The panic upon the Aristotelian peril, that had passed across the high places of the Church, was probably a dry wind from the desert. It was really filled rather with fear of Mahomet than fear of Aristotle. And this was ironic, because there was really much more difficulty in reconciling Aristotle with Mahomet than in reconciling him with Christ. Islam is essentially a simple creed for simple men; and nobody can ever really turn pantheism into a simple creed. It is at once too abstract and too complicated. There are simple believers in a personal God; and there are atheists more simple-minded than any believers in a personal God. But few can, in mere simplicity, accept a godless universe as a god. And while the Moslem, as compared with the Christian, had perhaps a less human God, he had if possible a more personal God. The will of Allah was very much of a will, and could not be turned into a stream of tendency. On all that cosmic and abstract side the Catholic was more accommodating than the Moslem up to a point. The Catholic could admit at least that Aristotle was right about the impersonal elements of a personal God. Hence, we may say broadly of the Moslem philosophers, that those who became good philosophers became bad Moslems. It is not altogether unnatural that many bishops and doctors feared that the Thomists might become good philosophers and bad Christians. But there were also many, of the strict school of Plato and Augustine, who stoutly denied that they were even good philosophers. Between those rather incongruous passions, the love of Plato and the fear of Mahomet, there was a moment when the prospects of any Aristotelian culture in Christendom looked very dark indeed. Anathema after anathema was thundered from high places; and under the shadow of the persecution, as so often happens, it seemed for a moment that barely one or two figures stood alone in the storm-swept area. They were both in the black and white of the Dominicans; for Albertus and Aquinas stood firm.

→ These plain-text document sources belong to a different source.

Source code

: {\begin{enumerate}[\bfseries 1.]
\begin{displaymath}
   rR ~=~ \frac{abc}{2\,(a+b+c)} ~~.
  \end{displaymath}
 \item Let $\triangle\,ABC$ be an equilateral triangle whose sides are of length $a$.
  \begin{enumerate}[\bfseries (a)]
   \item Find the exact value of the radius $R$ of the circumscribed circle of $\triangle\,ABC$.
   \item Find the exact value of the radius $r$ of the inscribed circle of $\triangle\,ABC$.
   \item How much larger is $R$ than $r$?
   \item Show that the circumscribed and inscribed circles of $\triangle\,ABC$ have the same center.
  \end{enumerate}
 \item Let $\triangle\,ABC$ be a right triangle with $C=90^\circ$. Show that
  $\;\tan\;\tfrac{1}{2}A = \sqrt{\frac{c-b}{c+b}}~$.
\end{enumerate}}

In that sort of combat there is always confusion; and majorities change into minorities and back again, as if by magic. It is always difficult to date the turn of the tide, which seems to be a welter of eddies; the very dates seeming to overlap and confuse the crisis. But the change, from the moment when the two Dominicans stood alone to the moment when the whole Church at last wheeled into line with them, may perhaps be found at about the moment when they were practically brought before a hostile but a not unjust judge. Stephen Tempier, the Bishop of Paris, was apparently a rather fine specimen of the old fanatical Churchman, who thought that admiring Aristotle was a weakness likely to be followed by adoring Apollo. He was also, by a piece of bad luck, one of the old social conservatives, who had intensely resented the popular revolution of the Preaching Friars. But he was an honest man; and Thomas Aquinas never asked for anything but permission to address honest men. All around him there were other Aristotelian revolutionaries of a much more dubious sort. There was Siger, the sophist from Brabant, who learned all his Aristotelianism from the Arabs; and had an ingenious theory about how an Arabian agnostic could also be a Christian. There were a thousand young men of the sort that had shouted for Abelard; full of the youth of the thirteenth century and drunken with the Greek wine of Stagira. Over against them, lowering and implacable, was the old Puritan party of the Augustinians; only too delighted to class the rationalistic Albert and Thomas with equivocal Moslem meta-physicians.

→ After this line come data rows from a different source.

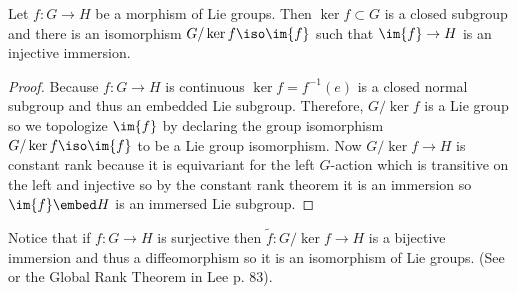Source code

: \documentclass[12pt]{extarticle}
\begin{document}
\begin{prop}
Let $f : G \to H$ be a morphism of Lie groups. Then $\ker{f} \subset G$ is a closed subgroup and there is an isomorphism $G/\ker{f} \iso \im{f}$ such that $\im{f} \to H$ is an injective immersion.
\end{prop}

\begin{proof}
Because $f : G \to H$ is continuous $\ker{f} = f^{-1}(e)$ is a closed normal subgroup and thus an embedded Lie subgroup. Therefore, $G / \ker{f}$ is a Lie group so we topologize $\im{f}$ by declaring the group isomorphism $G / \ker{f} \iso \im{f}$ to be a Lie group isomorphism. Now $G / \ker{f} \to H$ is constant rank because it is equivariant for the left $G$-action which is transitive on the left and injective so by the constant rank theorem it is an immersion so $\im{f} \embed H$ is an immersed Lie subgroup. 
\end{proof}

\begin{rmk}
Notice that if $f : G \to H$ is surjective then $\tilde{f} : G / \ker{f} \to H$ is a bijective immersion and thus a diffeomorphism so it is an isomorphism of Lie groups. (See  or the Global Rank Theorem in Lee p. 83).
\end{rmk}
\end{document}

It would seem that the triumph of Thomas was really a personal triumph. He withdrew not a single one of his propositions; though it is said that the reactionary Bishop did condemn some of them after his death. On the whole, however, Aquinas convinced most of his critics that he was quite as good a Catholic as they were. There was a sequel of squabbles between the Religious Orders, following upon this controversial crisis. But it is probably true to say that the fact, that a man like Aquinas had managed even partially to satisfy a man like Tempier, was the end of the essential quarrel. What was already familiar to the few became familiar to the many; that an Aristotelian could really be a Christian. Another fact assisted in the common conversion. It rather curiously resembles the story of the translation of the Bible; and the alleged Catholic suppression of the Bible. Behind the scenes, where the Pope was much more tolerant than the Paris Bishop, the friends of Aquinas had been hard at work producing a new translation of Aristotle. It demonstrated that in many ways the heretical translation had been a very heretical translation. With the final consummation of this work, we may say that the great Greek philosophy entered finally into the system of Christendom. The process has been half humourously described as the Baptism of Aristotle.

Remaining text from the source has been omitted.